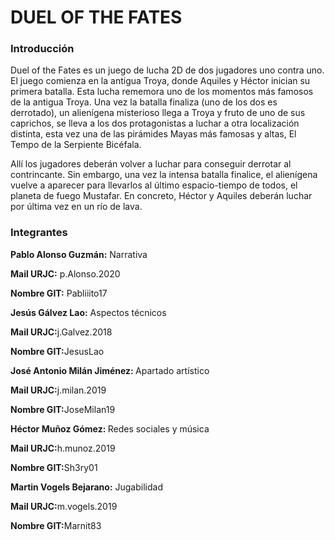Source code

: <h1>DUEL OF THE FATES</h1>

<h3>Introducción</h3>
<p>Duel of the Fates es un juego de lucha 2D de dos jugadores uno contra uno.  El juego comienza en la antigua Troya, donde Aquiles y Héctor inician su primera batalla. Esta lucha rememora uno de los momentos más famosos de la antigua Troya. Una vez la batalla finaliza (uno de los dos es derrotado), un alienígena misterioso llega a Troya y fruto de uno de sus caprichos, se lleva a los dos protagonistas a luchar a otra localización distinta, esta vez una de las pirámides Mayas más famosas y altas, El Tempo de la Serpiente Bicéfala.</p>

<p>Allí los jugadores deberán volver a luchar para conseguir derrotar al contrincante. Sin embargo, una vez la intensa batalla finalice, el alienígena vuelve a aparecer para llevarlos al último espacio-tiempo de todos, el planeta de fuego Mustafar. En concreto, Héctor y Aquiles deberán luchar por última vez en un río de lava.</p>

<h3>Integrantes</h3>
<p><b>Pablo Alonso Guzmán:</b> Narrativa</p>
<p><b>Mail URJC:</b>  p.Alonso.2020</p>
<p><b>Nombre GIT:</b> Pabliiito17</p>
<p><b>Jesús Gálvez Lao:</b> Aspectos técnicos</p>
<p><b>Mail URJC:</b>j.Galvez.2018</p>
<p><b>Nombre GIT:</b>JesusLao</p>
<p><b>José Antonio Milán Jiménez: </b>Apartado artístico</p>
<p><b>Mail URJC:</b>j.milan.2019</p>
<p><b>Nombre GIT:</b>JoseMilan19</p>
<p><strong>Héctor Muñoz Gómez: </strong>Redes sociales y música</p>
<p><b>Mail URJC:</b>h.munoz.2019</p>
<p><b>Nombre GIT:</b>Sh3ry01</p>
<p><b>Martin Vogels Bejarano:</b> Jugabilidad</p>
<p><b>Mail URJC:</b>m.vogels.2019</p>
<p><b>Nombre GIT:</b>Marnit83</p>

=======

Every line of the listing that holds "jugadores" should be found and copied.

__Result of this task__:
<p>Duel of the Fates es un juego de lucha 2D de dos jugadores uno contra uno.  El juego comienza en la antigua Troya, donde Aquiles y Héctor inician su primera batalla. Esta lucha rememora uno de los momentos más famosos de la antigua Troya. Una vez la batalla finaliza (uno de los dos es derrotado), un alienígena misterioso llega a Troya y fruto de uno de sus caprichos, se lleva a los dos protagonistas a luchar a otra localización distinta, esta vez una de las pirámides Mayas más famosas y altas, El Tempo de la Serpiente Bicéfala.</p>
<p>Allí los jugadores deberán volver a luchar para conseguir derrotar al contrincante. Sin embargo, una vez la intensa batalla finalice, el alienígena vuelve a aparecer para llevarlos al último espacio-tiempo de todos, el planeta de fuego Mustafar. En concreto, Héctor y Aquiles deberán luchar por última vez en un río de lava.</p>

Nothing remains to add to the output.